When passing a device which is behind a legacy PCI Bridge through to a guest Xen incorrectly configures the VT-d hardware. This could allow incorrect interrupts to be injected to other guests which also have passthrough devices. In a typical Xen system many devices are owned by domain 0 or driver domains, leaving them vulnerable to such an attack. Such a DoS is likely to have an impact on other guests running in the system. On systems using Intel VT-d for PCI passthrough a malicious domain, given access to a device which is behind a legacy PCI bridge, can mount a denial of service attack affecting the whole system. Acknowledgements: Red Hat would like to thank the Xen project for reporting this issue.

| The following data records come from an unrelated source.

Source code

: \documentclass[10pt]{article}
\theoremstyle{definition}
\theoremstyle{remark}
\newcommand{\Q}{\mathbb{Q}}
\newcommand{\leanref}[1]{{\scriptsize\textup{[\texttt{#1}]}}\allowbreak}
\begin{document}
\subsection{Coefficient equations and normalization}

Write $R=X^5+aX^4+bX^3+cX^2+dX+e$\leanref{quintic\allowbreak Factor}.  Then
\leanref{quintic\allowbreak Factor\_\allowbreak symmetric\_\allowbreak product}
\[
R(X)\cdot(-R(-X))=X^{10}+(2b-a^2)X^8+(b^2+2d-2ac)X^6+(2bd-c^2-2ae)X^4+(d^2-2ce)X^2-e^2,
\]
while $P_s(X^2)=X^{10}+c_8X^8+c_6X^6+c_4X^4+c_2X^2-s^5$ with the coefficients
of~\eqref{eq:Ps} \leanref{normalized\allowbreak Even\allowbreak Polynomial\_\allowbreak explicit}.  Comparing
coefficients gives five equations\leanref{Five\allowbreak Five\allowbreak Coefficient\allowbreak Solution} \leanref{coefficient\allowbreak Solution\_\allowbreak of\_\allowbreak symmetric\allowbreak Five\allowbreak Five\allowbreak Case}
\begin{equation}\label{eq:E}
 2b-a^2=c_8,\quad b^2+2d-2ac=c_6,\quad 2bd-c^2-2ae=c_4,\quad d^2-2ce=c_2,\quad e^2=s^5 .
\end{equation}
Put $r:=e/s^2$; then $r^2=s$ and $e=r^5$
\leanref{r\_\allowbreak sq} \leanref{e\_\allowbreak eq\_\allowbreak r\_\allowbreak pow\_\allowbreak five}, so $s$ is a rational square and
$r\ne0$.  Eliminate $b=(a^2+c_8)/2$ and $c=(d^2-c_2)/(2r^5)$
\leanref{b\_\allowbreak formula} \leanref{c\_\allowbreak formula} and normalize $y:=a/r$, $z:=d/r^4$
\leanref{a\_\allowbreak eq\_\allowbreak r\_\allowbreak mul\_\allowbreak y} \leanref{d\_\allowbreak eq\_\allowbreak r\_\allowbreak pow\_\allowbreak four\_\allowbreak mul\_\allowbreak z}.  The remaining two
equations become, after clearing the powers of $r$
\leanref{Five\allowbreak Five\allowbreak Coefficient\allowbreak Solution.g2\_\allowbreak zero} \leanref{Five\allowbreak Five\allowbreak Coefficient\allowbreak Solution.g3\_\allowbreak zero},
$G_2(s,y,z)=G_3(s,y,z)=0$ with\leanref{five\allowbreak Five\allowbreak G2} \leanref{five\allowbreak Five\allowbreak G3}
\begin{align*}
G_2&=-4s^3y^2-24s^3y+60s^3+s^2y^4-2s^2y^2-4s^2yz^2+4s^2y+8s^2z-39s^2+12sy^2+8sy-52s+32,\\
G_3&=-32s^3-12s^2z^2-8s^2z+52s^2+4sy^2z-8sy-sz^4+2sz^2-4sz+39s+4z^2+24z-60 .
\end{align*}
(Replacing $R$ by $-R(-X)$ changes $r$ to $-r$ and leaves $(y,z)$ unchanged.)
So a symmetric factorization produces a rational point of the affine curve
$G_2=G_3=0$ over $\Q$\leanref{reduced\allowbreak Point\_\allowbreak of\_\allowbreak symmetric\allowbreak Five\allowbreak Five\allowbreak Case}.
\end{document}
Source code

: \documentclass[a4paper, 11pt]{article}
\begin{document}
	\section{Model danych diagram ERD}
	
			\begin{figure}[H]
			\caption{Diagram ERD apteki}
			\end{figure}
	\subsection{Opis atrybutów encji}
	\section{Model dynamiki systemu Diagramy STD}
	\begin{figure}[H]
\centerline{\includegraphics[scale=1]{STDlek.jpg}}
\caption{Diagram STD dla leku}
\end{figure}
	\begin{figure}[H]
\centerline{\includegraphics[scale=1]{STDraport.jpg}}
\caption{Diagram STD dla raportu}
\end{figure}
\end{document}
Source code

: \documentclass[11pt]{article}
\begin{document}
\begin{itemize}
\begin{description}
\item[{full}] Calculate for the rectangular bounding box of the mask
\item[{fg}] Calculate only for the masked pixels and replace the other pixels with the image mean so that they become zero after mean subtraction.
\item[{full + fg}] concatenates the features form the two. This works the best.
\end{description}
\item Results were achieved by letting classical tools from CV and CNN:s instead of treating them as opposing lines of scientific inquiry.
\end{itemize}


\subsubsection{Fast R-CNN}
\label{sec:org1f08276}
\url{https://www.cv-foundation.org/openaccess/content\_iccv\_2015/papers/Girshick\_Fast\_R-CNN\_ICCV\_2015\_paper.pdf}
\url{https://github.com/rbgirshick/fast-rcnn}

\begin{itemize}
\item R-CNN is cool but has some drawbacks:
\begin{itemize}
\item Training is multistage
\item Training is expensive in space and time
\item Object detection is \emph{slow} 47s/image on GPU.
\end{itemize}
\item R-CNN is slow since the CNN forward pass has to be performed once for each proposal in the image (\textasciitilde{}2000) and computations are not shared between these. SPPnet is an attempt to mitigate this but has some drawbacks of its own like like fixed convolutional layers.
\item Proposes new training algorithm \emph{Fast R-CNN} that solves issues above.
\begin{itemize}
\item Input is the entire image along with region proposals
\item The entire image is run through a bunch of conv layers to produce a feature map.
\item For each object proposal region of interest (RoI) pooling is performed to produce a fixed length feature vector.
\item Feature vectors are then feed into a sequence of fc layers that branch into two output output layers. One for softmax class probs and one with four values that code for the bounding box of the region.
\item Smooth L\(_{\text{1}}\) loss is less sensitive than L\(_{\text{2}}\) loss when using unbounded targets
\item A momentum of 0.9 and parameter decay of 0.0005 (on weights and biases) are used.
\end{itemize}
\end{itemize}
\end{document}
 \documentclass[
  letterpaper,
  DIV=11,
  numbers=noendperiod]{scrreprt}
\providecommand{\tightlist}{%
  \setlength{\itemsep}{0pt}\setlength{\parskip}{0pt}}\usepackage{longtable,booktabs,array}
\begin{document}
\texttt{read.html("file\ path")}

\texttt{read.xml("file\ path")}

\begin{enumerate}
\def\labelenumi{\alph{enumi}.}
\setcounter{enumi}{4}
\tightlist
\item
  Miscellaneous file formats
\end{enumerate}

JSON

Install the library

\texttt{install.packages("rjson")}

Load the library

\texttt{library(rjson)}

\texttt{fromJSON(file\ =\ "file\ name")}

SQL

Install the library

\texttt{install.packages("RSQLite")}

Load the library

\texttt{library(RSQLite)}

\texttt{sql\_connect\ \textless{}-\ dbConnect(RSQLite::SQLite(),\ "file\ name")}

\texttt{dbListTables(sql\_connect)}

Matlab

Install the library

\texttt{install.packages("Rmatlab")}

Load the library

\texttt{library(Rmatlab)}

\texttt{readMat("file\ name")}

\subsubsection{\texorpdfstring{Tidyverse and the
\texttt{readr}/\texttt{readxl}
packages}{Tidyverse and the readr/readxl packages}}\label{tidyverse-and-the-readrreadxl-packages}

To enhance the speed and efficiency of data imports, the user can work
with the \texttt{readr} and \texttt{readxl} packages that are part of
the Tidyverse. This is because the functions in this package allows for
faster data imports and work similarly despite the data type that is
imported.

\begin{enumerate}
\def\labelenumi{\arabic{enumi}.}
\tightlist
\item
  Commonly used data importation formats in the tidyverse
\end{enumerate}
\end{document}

Statement: Not vulnerable. This issue did not affect the versions of the kernel-xen package as shipped with Red Hat Enterprise Linux 5. This issue did not affect Red Hat Enterprise Linux 6 and Red Hat Enterprise MRG as we did not have support for Xen hypervisor.
Created xen tracking bugs for this issue Affects: fedora-all [bug 893568]
xen-4.1.4-2.fc17 has been pushed to the Fedora 17 stable repository. If problems still persist, please make note of it in this bug report.
xen-4.2.1-3.fc18 has been pushed to the Fedora 18 stable repository. If problems still persist, please make note of it in this bug report.
xen-4.1.4-3.fc16 has been pushed to the Fedora 16 stable repository. If problems still persist, please make note of it in this bug report.